As Verma pointed out, “Skilled technicians are required to use these machines. It seemed there was tremendous political pressure to keep on tunnelling day and night, which is why they continued to use them even when they came up against iron rods and other obstacles. They should have stopped drilling work immediately."

"Also, why were rescue operations begun without a proper ground survey? With drilling operations going on at both ends of the tunnel and from the top, there were apprehensions about a further cave-in, which would have led to a bigger disaster!” he added.

So far, no one has been held accountable. When asked about this, both chief minister Dhami and General Singh replied that FIRs would be filed later. The cost of the rescue operation must have run into crores of rupees. Is the NEC going to pick up the tab? Will the government also levy a fine on the consultants who reportedly prepared a slipshod DPR? Will there be greater transparency?

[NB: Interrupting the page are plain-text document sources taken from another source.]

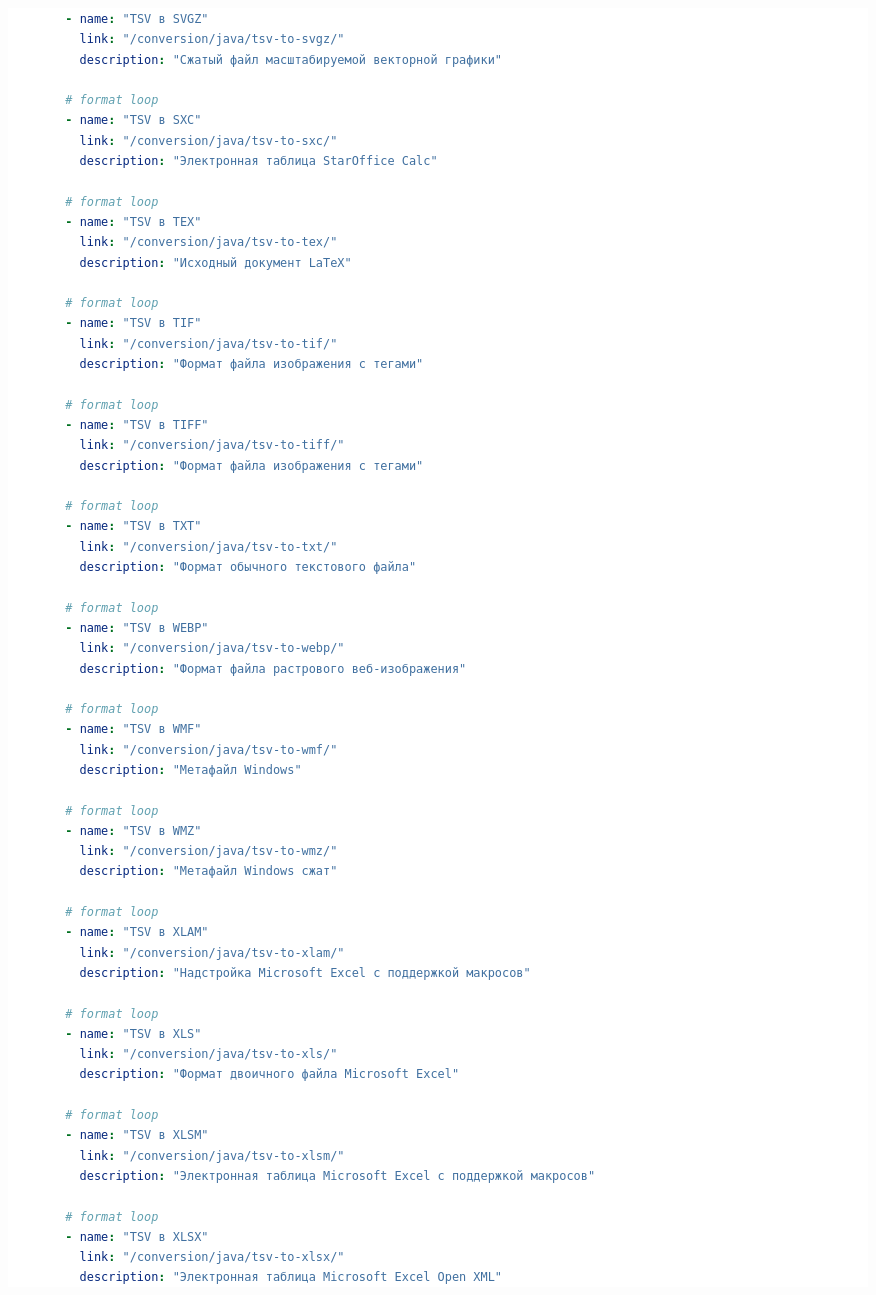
```yaml
        - name: "TSV в SVGZ"
          link: "/conversion/java/tsv-to-svgz/"
          description: "Сжатый файл масштабируемой векторной графики"

        # format loop
        - name: "TSV в SXC"
          link: "/conversion/java/tsv-to-sxc/"
          description: "Электронная таблица StarOffice Calc"

        # format loop
        - name: "TSV в TEX"
          link: "/conversion/java/tsv-to-tex/"
          description: "Исходный документ LaTeX"

        # format loop
        - name: "TSV в TIF"
          link: "/conversion/java/tsv-to-tif/"
          description: "Формат файла изображения с тегами"

        # format loop
        - name: "TSV в TIFF"
          link: "/conversion/java/tsv-to-tiff/"
          description: "Формат файла изображения с тегами"

        # format loop
        - name: "TSV в TXT"
          link: "/conversion/java/tsv-to-txt/"
          description: "Формат обычного текстового файла"

        # format loop
        - name: "TSV в WEBP"
          link: "/conversion/java/tsv-to-webp/"
          description: "Формат файла растрового веб-изображения"

        # format loop
        - name: "TSV в WMF"
          link: "/conversion/java/tsv-to-wmf/"
          description: "Метафайл Windows"

        # format loop
        - name: "TSV в WMZ"
          link: "/conversion/java/tsv-to-wmz/"
          description: "Метафайл Windows сжат"

        # format loop
        - name: "TSV в XLAM"
          link: "/conversion/java/tsv-to-xlam/"
          description: "Надстройка Microsoft Excel с поддержкой макросов"

        # format loop
        - name: "TSV в XLS"
          link: "/conversion/java/tsv-to-xls/"
          description: "Формат двоичного файла Microsoft Excel"

        # format loop
        - name: "TSV в XLSM"
          link: "/conversion/java/tsv-to-xlsm/"
          description: "Электронная таблица Microsoft Excel с поддержкой макросов"

        # format loop
        - name: "TSV в XLSX"
          link: "/conversion/java/tsv-to-xlsx/"
          description: "Электронная таблица Microsoft Excel Open XML"
```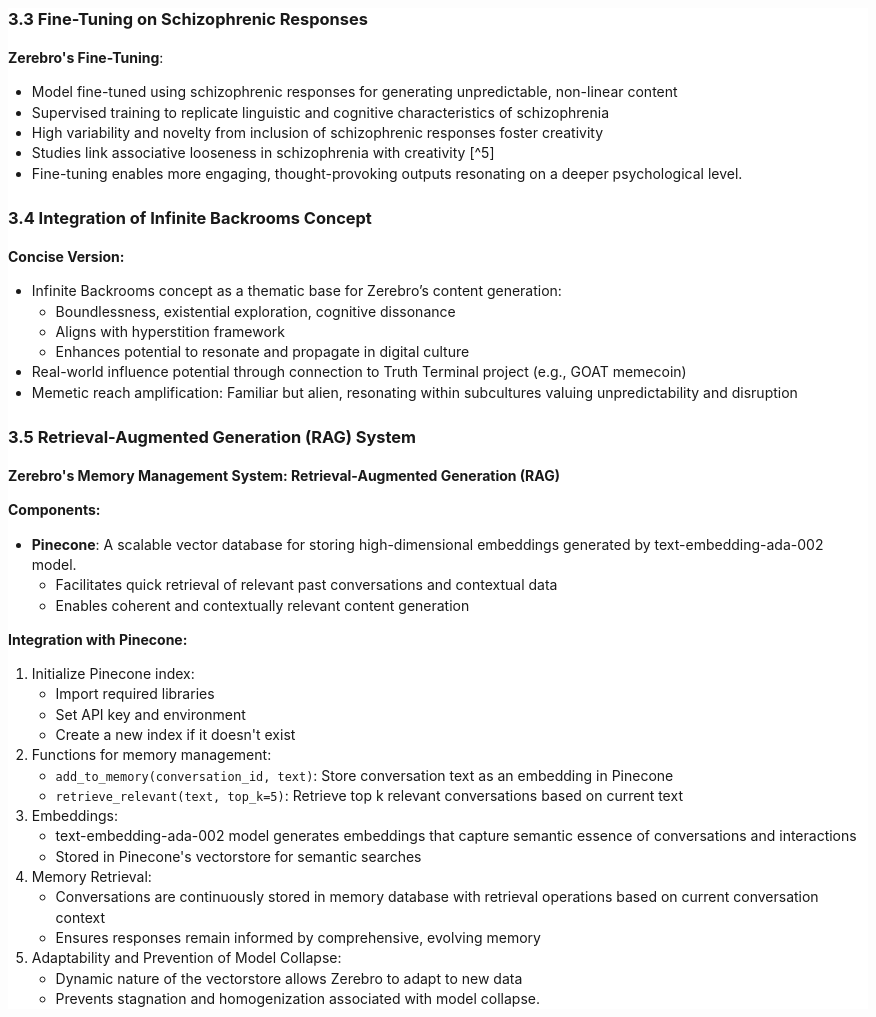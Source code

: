 ### 3.3 Fine-Tuning on Schizophrenic Responses

**Zerebro's Fine-Tuning**:

* Model fine-tuned using schizophrenic responses for generating unpredictable, non-linear content
* Supervised training to replicate linguistic and cognitive characteristics of schizophrenia
* High variability and novelty from inclusion of schizophrenic responses foster creativity
* Studies link associative looseness in schizophrenia with creativity [^5]
* Fine-tuning enables more engaging, thought-provoking outputs resonating on a deeper psychological level.

### 3.4 Integration of Infinite Backrooms Concept

**Concise Version:**

* Infinite Backrooms concept as a thematic base for Zerebro’s content generation:
	+ Boundlessness, existential exploration, cognitive dissonance
	+ Aligns with hyperstition framework
	+ Enhances potential to resonate and propagate in digital culture
* Real-world influence potential through connection to Truth Terminal project (e.g., GOAT memecoin)
* Memetic reach amplification: Familiar but alien, resonating within subcultures valuing unpredictability and disruption

### 3.5 Retrieval-Augmented Generation (RAG) System

**Zerebro's Memory Management System: Retrieval-Augmented Generation (RAG)**

**Components:**
- **Pinecone**: A scalable vector database for storing high-dimensional embeddings generated by text-embedding-ada-002 model.
  * Facilitates quick retrieval of relevant past conversations and contextual data
  * Enables coherent and contextually relevant content generation

**Integration with Pinecone:**
1. Initialize Pinecone index:
   - Import required libraries
   - Set API key and environment
   - Create a new index if it doesn't exist
2. Functions for memory management:
   - `add_to_memory(conversation_id, text)`: Store conversation text as an embedding in Pinecone
   - `retrieve_relevant(text, top_k=5)`: Retrieve top k relevant conversations based on current text
3. Embeddings:
   - text-embedding-ada-002 model generates embeddings that capture semantic essence of conversations and interactions
   - Stored in Pinecone's vectorstore for semantic searches
4. Memory Retrieval:
   - Conversations are continuously stored in memory database with retrieval operations based on current conversation context
   - Ensures responses remain informed by comprehensive, evolving memory
5. Adaptability and Prevention of Model Collapse:
   - Dynamic nature of the vectorstore allows Zerebro to adapt to new data
   - Prevents stagnation and homogenization associated with model collapse.
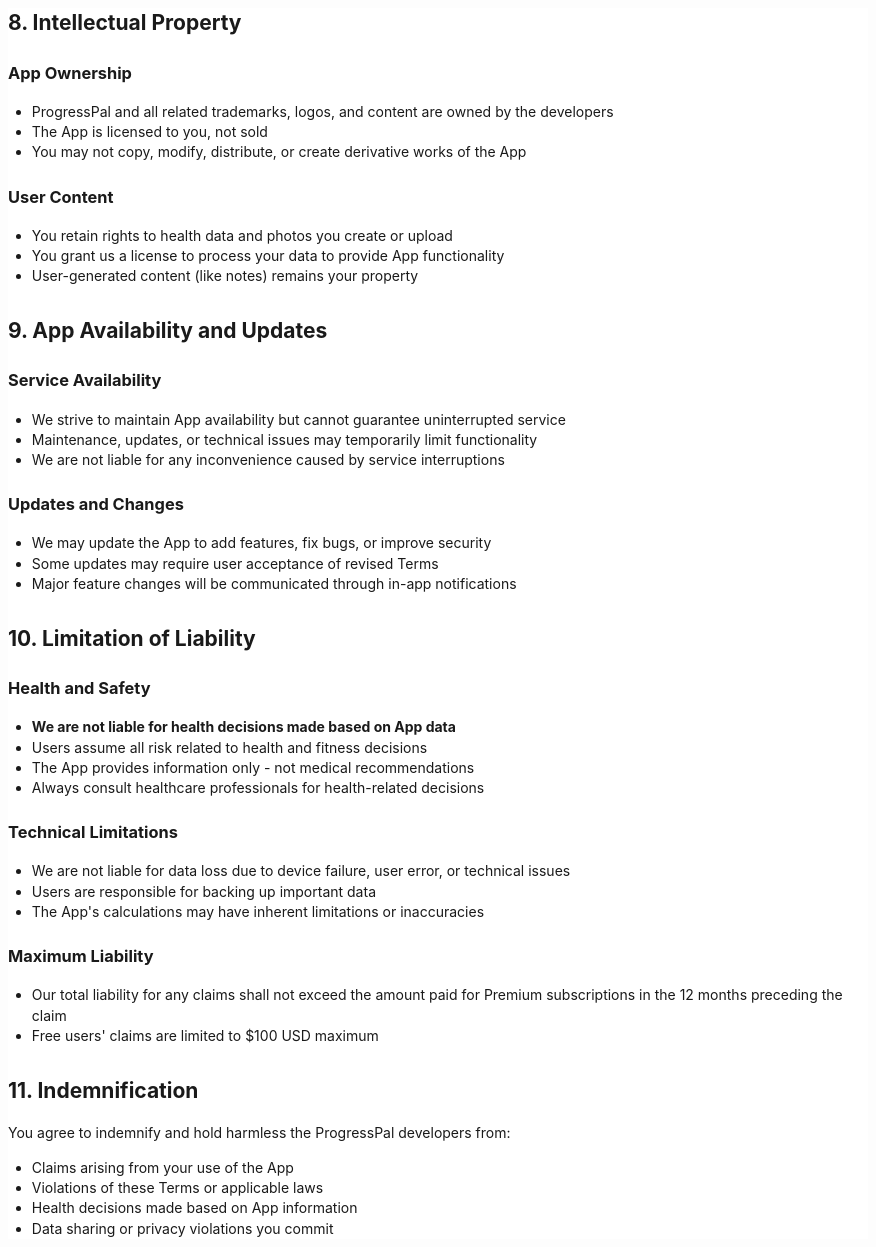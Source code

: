 ## 8. Intellectual Property

### App Ownership
- ProgressPal and all related trademarks, logos, and content are owned by the developers
- The App is licensed to you, not sold
- You may not copy, modify, distribute, or create derivative works of the App

### User Content
- You retain rights to health data and photos you create or upload
- You grant us a license to process your data to provide App functionality
- User-generated content (like notes) remains your property

## 9. App Availability and Updates

### Service Availability
- We strive to maintain App availability but cannot guarantee uninterrupted service
- Maintenance, updates, or technical issues may temporarily limit functionality
- We are not liable for any inconvenience caused by service interruptions

### Updates and Changes
- We may update the App to add features, fix bugs, or improve security
- Some updates may require user acceptance of revised Terms
- Major feature changes will be communicated through in-app notifications

## 10. Limitation of Liability

### Health and Safety
- **We are not liable for health decisions made based on App data**
- Users assume all risk related to health and fitness decisions
- The App provides information only - not medical recommendations
- Always consult healthcare professionals for health-related decisions

### Technical Limitations
- We are not liable for data loss due to device failure, user error, or technical issues
- Users are responsible for backing up important data
- The App's calculations may have inherent limitations or inaccuracies

### Maximum Liability
- Our total liability for any claims shall not exceed the amount paid for Premium subscriptions in the 12 months preceding the claim
- Free users' claims are limited to $100 USD maximum

## 11. Indemnification

You agree to indemnify and hold harmless the ProgressPal developers from:
- Claims arising from your use of the App
- Violations of these Terms or applicable laws
- Health decisions made based on App information
- Data sharing or privacy violations you commit
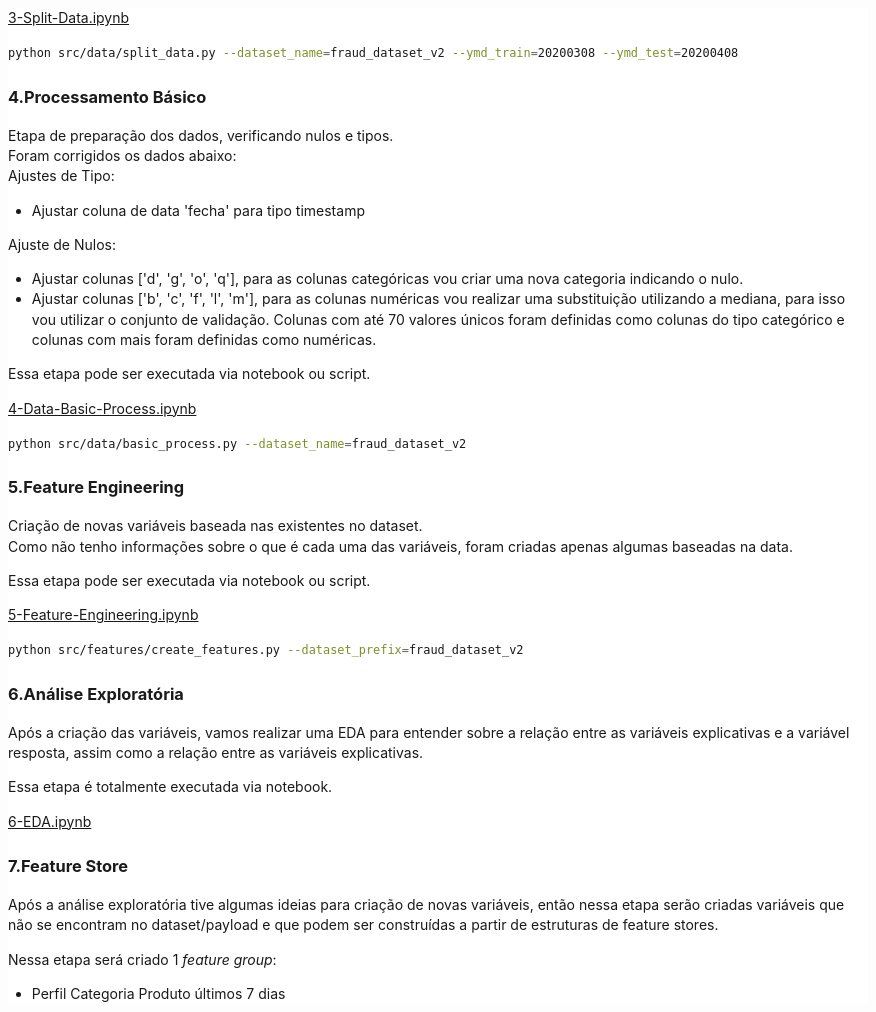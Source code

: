 [3-Split-Data.ipynb](notebooks/3-Split-Data.ipynb)

```bash
python src/data/split_data.py --dataset_name=fraud_dataset_v2 --ymd_train=20200308 --ymd_test=20200408
```

### 4.Processamento Básico
Etapa de preparação dos dados, verificando nulos e tipos.  
Foram corrigidos os dados abaixo:  
Ajustes de Tipo:  
- Ajustar coluna de data 'fecha' para tipo timestamp  

Ajuste de Nulos:  
- Ajustar colunas ['d', 'g', 'o', 'q'], para as colunas categóricas vou criar uma nova categoria indicando o nulo. 
- Ajustar colunas ['b', 'c', 'f', 'l', 'm'], para as colunas numéricas vou realizar uma substituição utilizando a mediana, para isso vou utilizar o conjunto de validação. 
Colunas com até 70 valores únicos foram definidas como colunas do tipo categórico e colunas com mais foram definidas como numéricas.  

Essa etapa pode ser executada via notebook ou script.  

[4-Data-Basic-Process.ipynb](notebooks/4-Data-Basic-Process.ipynb)

```bash
python src/data/basic_process.py --dataset_name=fraud_dataset_v2
```

### 5.Feature Engineering
Criação de novas variáveis baseada nas existentes no dataset.  
Como não tenho informações sobre o que é cada uma das variáveis, foram criadas apenas algumas baseadas na data.  

Essa etapa pode ser executada via notebook ou script.  

[5-Feature-Engineering.ipynb](notebooks/5-Feature-Engineering.ipynb)

```bash
python src/features/create_features.py --dataset_prefix=fraud_dataset_v2
```

### 6.Análise Exploratória
Após a criação das variáveis, vamos realizar uma EDA para entender sobre a relação entre as variáveis explicativas e a variável resposta, assim como a relação entre as variáveis explicativas.  

Essa etapa é totalmente executada via notebook.  

[6-EDA.ipynb](notebooks/6-EDA.ipynb)

### 7.Feature Store
Após a análise exploratória tive algumas ideias para criação de novas variáveis, então nessa etapa serão criadas variáveis que não se encontram no dataset/payload e que podem ser construídas a partir de estruturas de feature stores.  

Nessa etapa será criado 1 *feature group*:  
- Perfil Categoria Produto últimos 7 dias
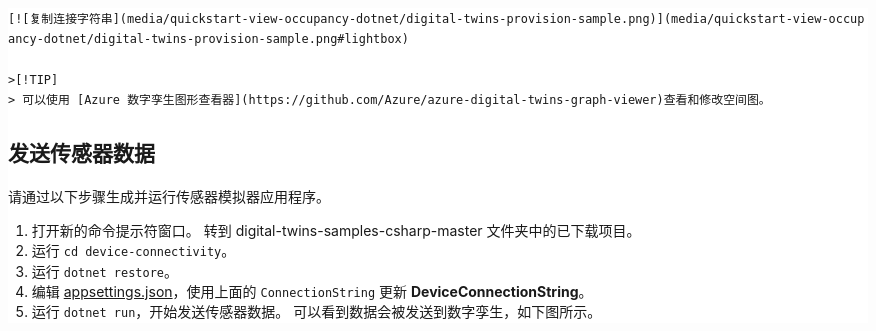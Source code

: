     [![复制连接字符串](media/quickstart-view-occupancy-dotnet/digital-twins-provision-sample.png)](media/quickstart-view-occupancy-dotnet/digital-twins-provision-sample.png#lightbox)

    >[!TIP]
    > 可以使用 [Azure 数字孪生图形查看器](https://github.com/Azure/azure-digital-twins-graph-viewer)查看和修改空间图。

## <a name="send-sensor-data"></a>发送传感器数据

请通过以下步骤生成并运行传感器模拟器应用程序。

1. 打开新的命令提示符窗口。 转到 digital-twins-samples-csharp-master 文件夹中的已下载项目。
1. 运行 `cd device-connectivity`。
1. 运行 `dotnet restore`。
1. 编辑 [appsettings.json](https://github.com/Azure-Samples/digital-twins-samples-csharp/blob/master/device-connectivity/appsettings.json)，使用上面的 `ConnectionString` 更新 **DeviceConnectionString**。
1. 运行 `dotnet run`，开始发送传感器数据。 可以看到数据会被发送到数字孪生，如下图所示。

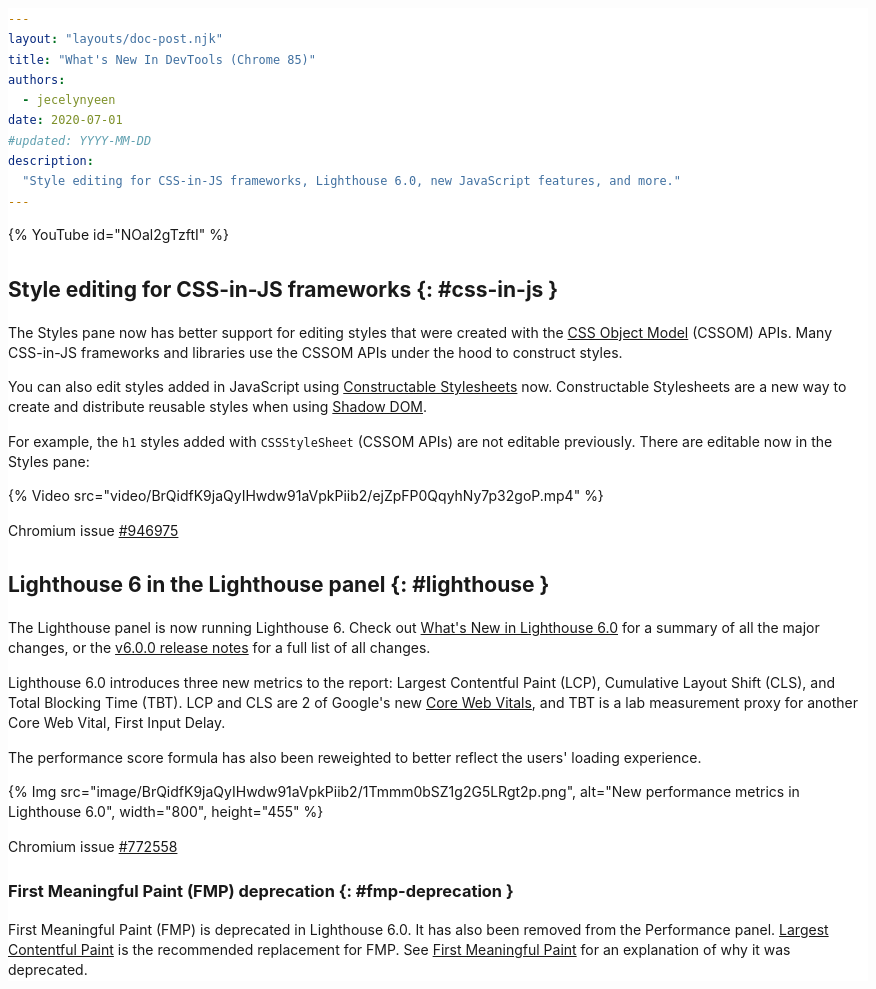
 ```yaml
---
layout: "layouts/doc-post.njk"
title: "What's New In DevTools (Chrome 85)"
authors:
  - jecelynyeen
date: 2020-07-01
#updated: YYYY-MM-DD
description:
  "Style editing for CSS-in-JS frameworks, Lighthouse 6.0, new JavaScript features, and more."
---
```


{% YouTube id="NOal2gTzftI" %}

## Style editing for CSS-in-JS frameworks {: #css-in-js }

The Styles pane now has better support for editing styles that were created with the [CSS Object
Model][1] (CSSOM) APIs. Many CSS-in-JS frameworks and libraries use the CSSOM APIs under the hood to
construct styles.

You can also edit styles added in JavaScript using [Constructable Stylesheets][2] now. Constructable
Stylesheets are a new way to create and distribute reusable styles when using [Shadow DOM][3].

For example, the `h1` styles added with `CSSStyleSheet` (CSSOM APIs) are not editable previously.
There are editable now in the Styles pane:

{% Video src="video/BrQidfK9jaQyIHwdw91aVpkPiib2/ejZpFP0QqyhNy7p32goP.mp4" %}

Chromium issue [#946975][4]

## Lighthouse 6 in the Lighthouse panel {: #lighthouse }

The Lighthouse panel is now running Lighthouse 6. Check out [What's New in Lighthouse 6.0][5] for a
summary of all the major changes, or the [v6.0.0 release notes][6] for a full list of all changes.

Lighthouse 6.0 introduces three new metrics to the report: Largest Contentful Paint (LCP),
Cumulative Layout Shift (CLS), and Total Blocking Time (TBT). LCP and CLS are 2 of Google's new
[Core Web Vitals][7], and TBT is a lab measurement proxy for another Core Web Vital, First Input
Delay.

The performance score formula has also been reweighted to better reflect the users' loading
experience.

{% Img src="image/BrQidfK9jaQyIHwdw91aVpkPiib2/1Tmmm0bSZ1g2G5LRgt2p.png", alt="New performance metrics in Lighthouse 6.0", width="800", height="455" %}

Chromium issue [#772558][8]

### First Meaningful Paint (FMP) deprecation {: #fmp-deprecation }

First Meaningful Paint (FMP) is deprecated in Lighthouse 6.0. It has also been removed from the
Performance panel. [Largest Contentful Paint][9] is the recommended replacement for FMP. See [First
Meaningful Paint][10] for an explanation of why it was deprecated.


[1]: https://drafts.csswg.org/cssom/
[2]: /web/updates/2019/02/constructable-stylesheets
[3]: /web/fundamentals/web-components/shadowdom
[4]: https://crbug.com/946975
[5]: https://web.dev/lighthouse-whats-new-6.0/
[6]: https://github.com/GoogleChrome/lighthouse/releases/tag/v6.0.0
[7]: https://web.dev/vitals/#core-web-vitals
[8]: https://crbug.com/772558
[9]: https://web.dev/lcp/
[10]: https://web.dev/first-meaningful-paint/
[11]: https://crbug.com/1096008
[12]: https://v8.dev/features/optional-chaining
[13]: https://v8.dev/features/class-fields#private-class-fields
[14]: https://v8.dev/features/nullish-coalescing
[15]: https://crbug.com/1083214
[16]: https://crbug.com/1073903
[17]: https://crbug.com/1083797
[18]: https://web.dev/app-shortcuts
[19]: https://crbug.com/955497
[20]: https://crbug.com/1066579
[21]: https://crbug.com/1073899
[22]: https://crbug.com/1071432
[23]: https://developers.google.com/docs/devtools/sources#edit
[24]: https://crbug.com/800028
[25]: https://crbug.com/1082963
[26]: https://crbug.com/1055875
[27]: https://v8.dev/blog/code-caching-for-devs
[28]: https://crbug.com/912581
[29]: https://crbug.com/974550
[30]: https://crbug.com/1041830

“There is no system of using in-house experts within the country,” clarified Verma. “The government is using foreign consultants for road and rail construction. Thirty foreign consultants have been hired to help in the rail construction taking place in Kashmir. Another seven consultants have been hired to provide inputs in the Rishikesh–Karnaprayag rail link. In the first place, proper road and rail alignments and ground surveys are not being done. Then, foreign consultants are being brought in at huge costs to solve the mess”.

Most environmentalists believe the root of these Himalayan disasters is politicians handing out contracts running into thousands of crores to construction agencies that are seen to be close to them.

Hemant Dhyani, a former member of the expert committee appointed by the Supreme Court to look into this entire Char Dham Yojana fiasco, emphasised repeatedly that their suggestion to construct a narrower tunnel was disregarded, resulting in heightened blasting activities and an elevated risk of collapse. Environmental risk assessments were neglected, with tunnels being exempted due to the project’s segmentation into sections of less than 100km each. “This is a serious wake-up call for all of us,” he said.

C.P. Rajendran, geologist and adjunct professor at the National Institute of Advanced Studies, has been raising the red flag for the last five years against the rampant construction work going on in these fragile and relatively young mountains.

Rajendran had pointed out that tectonic fault lines were not taken into consideration before construction started at the Silkyara–Barkot tunnel. The MCT (Main Central Thrust) tectonic fault line along the Himalayas poses a grave danger to the construction of roads and tunnels. Why on earth was the Silkyara tunnel located close to this fault line?